United KingdomUnited Kingdom Garsington Opera 2019 [1] – Bedřich Smetana, The Bartered Bride: Soloists, Garsington Opera Chorus, Philharmonia Orchestra / Jac van Steen (conductor). Garsington Opera at Wormsley, 8.6.2018. (CR)

Garsington Opera’s The Bartered Bride (c) Clive Barda

Production:
Director – Paul Curran
Designer – Kevin Knight
Lighting designer – Howard Hudson
Choreographer – Darren Royston

Cast:
Mařenka – Natalya Romaniw
Jeník – Brenden Gunnell
Kecal – Joshua Bloom
Vašek – Stuart Jackson
Krušina – Peter Savidge
Ludmila – Heather Shipp
Mícha – Paul Whelan
Háta – Anne-Marie Owens
Circus Master – Jeffrey Lloyd-Roberts
Esmeralda – Lara Marie Müller
Indian – Simon Dye

The Bartered Bride suffers from the same potential problem as so many stage works in the French opera-ballet tradition, where the frequent interludes for dancing can easily obstruct a lean and intelligible narrative trajectory. Paul Curran’s production of Smetana’s masterpiece, indelibly associated with the rise of Czech nationalism, overcomes that by successfully integrating the dances within the world of 1950s England that he chooses as the setting for this work, and above all for the colourful and thrilling spectacle of the circus entertainers which rewards the flagging attentions of a sated audience after the long interval. Liberties are necessarily taken – for example, the chorus do not dance the steps of the Czech polka or furiant, but rather the moves of the then-fashionable jive, and rock and roll styles, as well as a more traditional dance around the maypole in Act I. 
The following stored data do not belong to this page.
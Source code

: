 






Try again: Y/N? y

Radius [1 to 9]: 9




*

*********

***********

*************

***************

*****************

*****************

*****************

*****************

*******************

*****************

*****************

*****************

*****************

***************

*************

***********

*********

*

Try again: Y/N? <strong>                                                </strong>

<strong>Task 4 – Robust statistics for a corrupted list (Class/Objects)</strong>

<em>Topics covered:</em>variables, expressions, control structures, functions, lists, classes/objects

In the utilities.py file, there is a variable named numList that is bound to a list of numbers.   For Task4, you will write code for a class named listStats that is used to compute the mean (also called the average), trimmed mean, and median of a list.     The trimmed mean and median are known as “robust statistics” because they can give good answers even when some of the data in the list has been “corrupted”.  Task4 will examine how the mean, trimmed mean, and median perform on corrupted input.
The tensions of that dichotomy subtly run through this production. Those who would see this setting as a cosy, nostalgic retreat into the apparently settled, ordered and increasingly prosperous world of post-War England in the 1950s are also confronted with elements of creeping Americanisation that surely mark the dilution, perhaps even decline, of that society – a couple of leather-jacketed young men with slick back hair who would rather hear Elvis on the gramophone than Smetana in the opening village hall dance; a few characters (including Jeník) wearing jeans; and Kecal, dressed in a pin-striped double-breasted suit and co-respondent shoes, resembling more an American businessman than a village mayor, motivated by money and profit in his attempt to arbitrate in relations between the parents of Mařenka and Vašek.
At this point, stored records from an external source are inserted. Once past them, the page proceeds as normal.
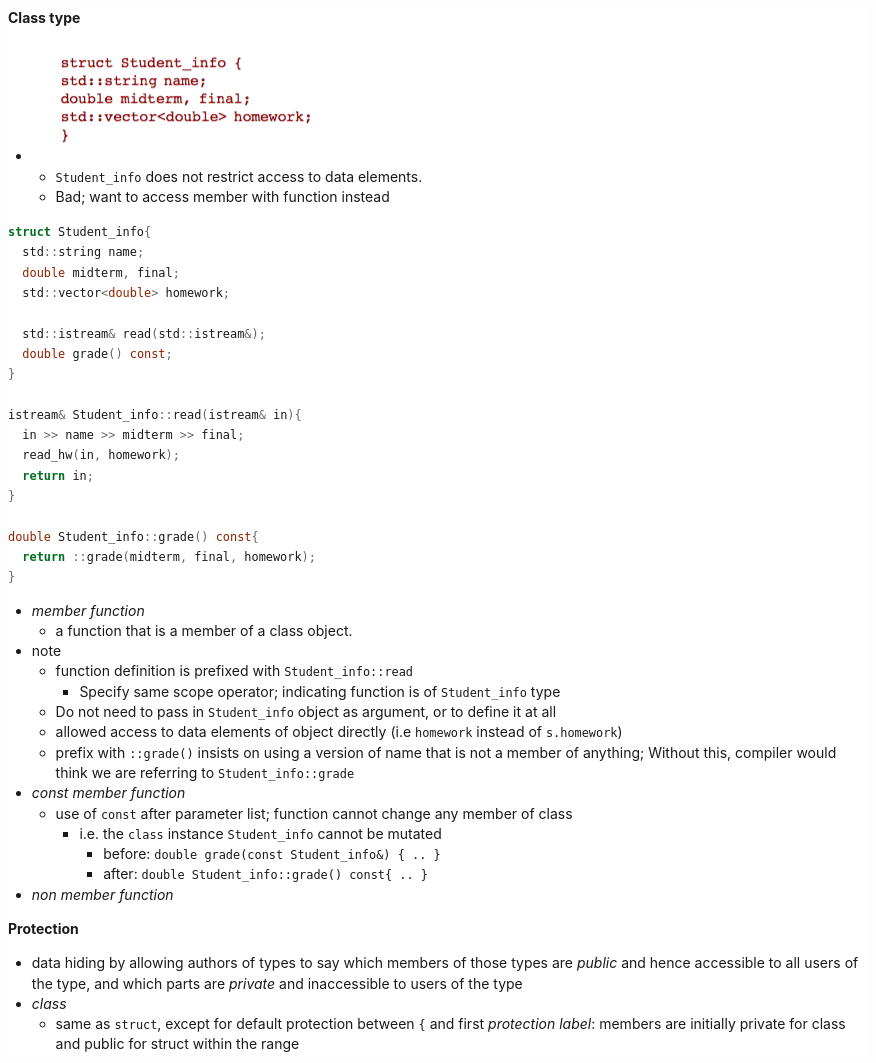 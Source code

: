 __Class type__
+ ![](assets/README-ca2fd.png)
  + `Student_info` does not restrict access to data elements.
  + Bad; want to access member with function instead



```c
struct Student_info{
  std::string name;
  double midterm, final;
  std::vector<double> homework;

  std::istream& read(std::istream&);
  double grade() const;
}

istream& Student_info::read(istream& in){
  in >> name >> midterm >> final;
  read_hw(in, homework);
  return in;
}

double Student_info::grade() const{
  return ::grade(midterm, final, homework);
}
```
+ _member function_
  + a function that is a member of a class object.
+ note
  + function definition is prefixed with `Student_info::read`
    + Specify same scope operator; indicating function is of `Student_info` type
  + Do not need to pass in `Student_info` object as argument, or to define it at all
  + allowed access to data elements of object directly (i.e `homework` instead of `s.homework`)
  + prefix with `::grade()` insists on using a version of name that is not a member of anything; Without this, compiler would think we are referring to `Student_info::grade`
+ _const member function_
  + use of `const` after parameter list; function cannot change any member of class
    + i.e. the `class` instance `Student_info` cannot be mutated
      + before: `double grade(const Student_info&) { .. }`
      + after: `double Student_info::grade() const{ .. }`
+ _non member function_



__Protection__
+ data hiding by allowing authors of types to say which members of those types are _public_ and hence accessible to all users of the type, and which parts are _private_ and inaccessible to users of the type
+ _class_
  + same as `struct`, except for default protection between `{` and first _protection label_: members are initially private for class and public for struct within the range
The production works well in conjunction with Jac van Steen’s measured but still spirited conducting of the music. Although the dances probably stand out as the most vivid aspect of the score for most listeners, here they are more closely integrated within the overall musical texture rather than merely cutting a furious dash to make an effect for their own sake, just as their choreography on stage made sense in relation to the dramatic context of the production. Where the strings of the Philharmonia Orchestra are pliant and airy, the brass offer gravitas.
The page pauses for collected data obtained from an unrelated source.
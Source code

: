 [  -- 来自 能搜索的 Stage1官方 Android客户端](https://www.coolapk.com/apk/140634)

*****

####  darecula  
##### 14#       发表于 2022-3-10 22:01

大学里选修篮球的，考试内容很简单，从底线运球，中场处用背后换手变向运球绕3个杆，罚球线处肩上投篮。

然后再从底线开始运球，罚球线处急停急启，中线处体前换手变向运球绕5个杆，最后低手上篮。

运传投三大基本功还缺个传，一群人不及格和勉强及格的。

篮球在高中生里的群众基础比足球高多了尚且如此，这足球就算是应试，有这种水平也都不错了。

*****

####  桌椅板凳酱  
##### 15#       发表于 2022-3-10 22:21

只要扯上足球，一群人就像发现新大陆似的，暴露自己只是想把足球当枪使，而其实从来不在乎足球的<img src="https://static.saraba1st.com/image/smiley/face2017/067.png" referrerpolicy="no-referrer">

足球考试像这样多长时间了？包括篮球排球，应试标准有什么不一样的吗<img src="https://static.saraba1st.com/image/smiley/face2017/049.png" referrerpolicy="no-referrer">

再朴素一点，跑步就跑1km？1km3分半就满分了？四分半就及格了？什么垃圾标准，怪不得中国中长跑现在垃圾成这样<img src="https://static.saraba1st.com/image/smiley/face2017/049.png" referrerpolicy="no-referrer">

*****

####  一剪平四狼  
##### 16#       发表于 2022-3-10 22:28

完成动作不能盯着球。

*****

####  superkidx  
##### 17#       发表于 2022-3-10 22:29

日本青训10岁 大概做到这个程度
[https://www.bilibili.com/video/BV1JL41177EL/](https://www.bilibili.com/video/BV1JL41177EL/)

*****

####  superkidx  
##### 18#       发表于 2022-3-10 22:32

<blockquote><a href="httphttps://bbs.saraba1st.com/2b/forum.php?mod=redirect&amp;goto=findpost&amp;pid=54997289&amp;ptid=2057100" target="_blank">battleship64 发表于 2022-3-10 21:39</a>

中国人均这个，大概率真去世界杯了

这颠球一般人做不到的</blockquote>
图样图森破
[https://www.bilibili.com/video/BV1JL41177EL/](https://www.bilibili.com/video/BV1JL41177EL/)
The cast of singers characterise the roles idiomatically, which is important in a plot which is otherwise fairly thin and uncomplicated. Leading the way is Natalya Romaniw as a powerful and determined Mařenka, perhaps even a touch strident at times but demonstrating that, ultimately, she is no bride to be merely bartered away. Complementing her is Brenden Gunnell’s Jeník, her lover, more lyrical of voice perhaps, but living up to the hefty tenor part even so, and unflinching as he confronts the disapproval of the villagers in the pub who do not yet understand his ultimate scheme. Stuart Jackson acts the part of the stuttering, feeble mummy’s boy Vašek effectively, giving the character a sort of whine in addition to the effete repeated syllables written into the music, which is no mean achievement for the professionally-accomplished singer that Jackson is, where it is actually a challenge to sound less than musical.

Joshua Bloom is a comically strenuous Kecal as he seeks to arrange matters such that Mařenka may be married off to Vašek, rather than anybody else. That may mitigate against both the more social realist dimension of this production which Curran otherwise seems to map out so meticulously, and being able to take Kecal seriously enough that he could he credited with trying to control the course of events for as long as he does in the drama. But at a purely choreographic level his performance is enjoyable and commensurate with a certain slapstick element in this staging. Both sets of parents are played in a more down-to-earth fashion by Peter Savidge and Heather Shipp, and Paul Whelan and Anne-Marie Owens respectively, contrasting with the more vividly drawn roles mentioned above, which also aids the course of the drama as something more than an entertaining farce. All comes right in the end, then, but there is romance, heartache and jollity along the way, making for a winning summer’s evening.